For the records below, count the lines containing the word "recogida" and reply with the number alone.

######

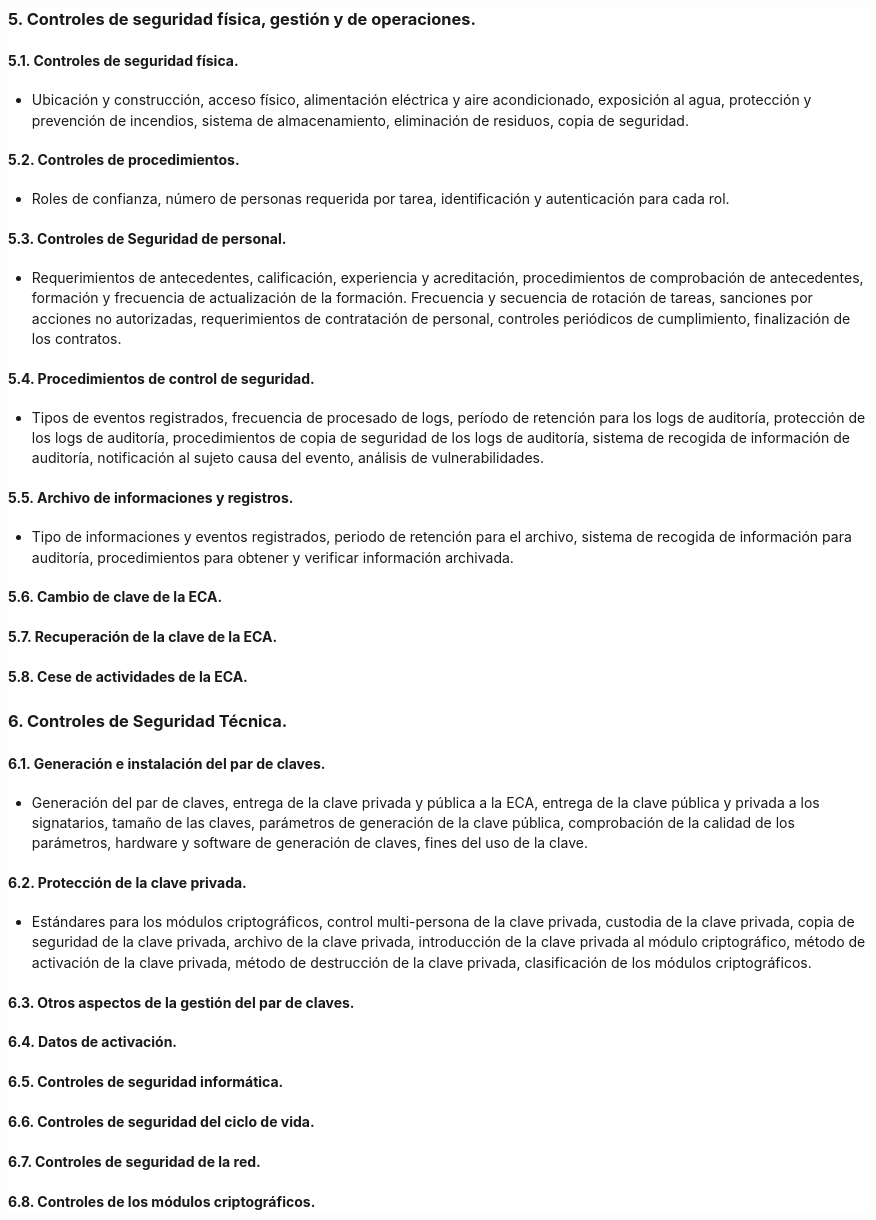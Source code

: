 ### 5. Controles de seguridad física, gestión y de operaciones.
#### 5.1. Controles de seguridad física.
- Ubicación y construcción, acceso físico, alimentación eléctrica y aire acondicionado, exposición al agua, protección y prevención de incendios, sistema de almacenamiento, eliminación de residuos, copia de seguridad.

#### 5.2. Controles de procedimientos.
- Roles de confianza, número de personas requerida por tarea, identificación y autenticación para cada rol.

#### 5.3. Controles de Seguridad de personal.
- Requerimientos de antecedentes, calificación, experiencia y acreditación, procedimientos de comprobación de antecedentes, formación y frecuencia de actualización de la formación. Frecuencia y secuencia de rotación de tareas, sanciones por acciones no autorizadas, requerimientos de contratación de personal, controles periódicos de cumplimiento, finalización de los contratos.

#### 5.4. Procedimientos de control de seguridad.
- Tipos de eventos registrados, frecuencia de procesado de logs, período de retención para los logs de auditoría, protección de los logs de auditoría, procedimientos de copia de seguridad de los logs de auditoría, sistema de recogida de información de auditoría, notificación al sujeto causa del evento, análisis de vulnerabilidades.

#### 5.5. Archivo de informaciones y registros.
- Tipo de informaciones y eventos registrados, periodo de retención para el archivo, sistema de recogida de información para auditoría, procedimientos para obtener y verificar información archivada.

#### 5.6. Cambio de clave de la ECA.
#### 5.7. Recuperación de la clave de la ECA.
#### 5.8. Cese de actividades de la ECA.

### 6. Controles de Seguridad Técnica.
#### 6.1. Generación e instalación del par de claves.
- Generación del par de claves, entrega de la clave privada y pública a la ECA, entrega de la clave pública y privada a los signatarios, tamaño de las claves, parámetros de generación de la clave pública, comprobación de la calidad de los parámetros, hardware y software de generación de claves, fines del uso de la clave.

#### 6.2. Protección de la clave privada.
- Estándares para los módulos criptográficos, control multi-persona de la clave privada, custodia de la clave privada, copia de seguridad de la clave privada, archivo de la clave privada, introducción de la clave privada al módulo criptográfico, método de activación de la clave privada, método de destrucción de la clave privada, clasificación de los módulos criptográficos.

#### 6.3. Otros aspectos de la gestión del par de claves.
#### 6.4. Datos de activación.
#### 6.5. Controles de seguridad informática.
#### 6.6. Controles de seguridad del ciclo de vida.
#### 6.7. Controles de seguridad de la red.
#### 6.8. Controles de los módulos criptográficos.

######

_Solution for this problem_. 2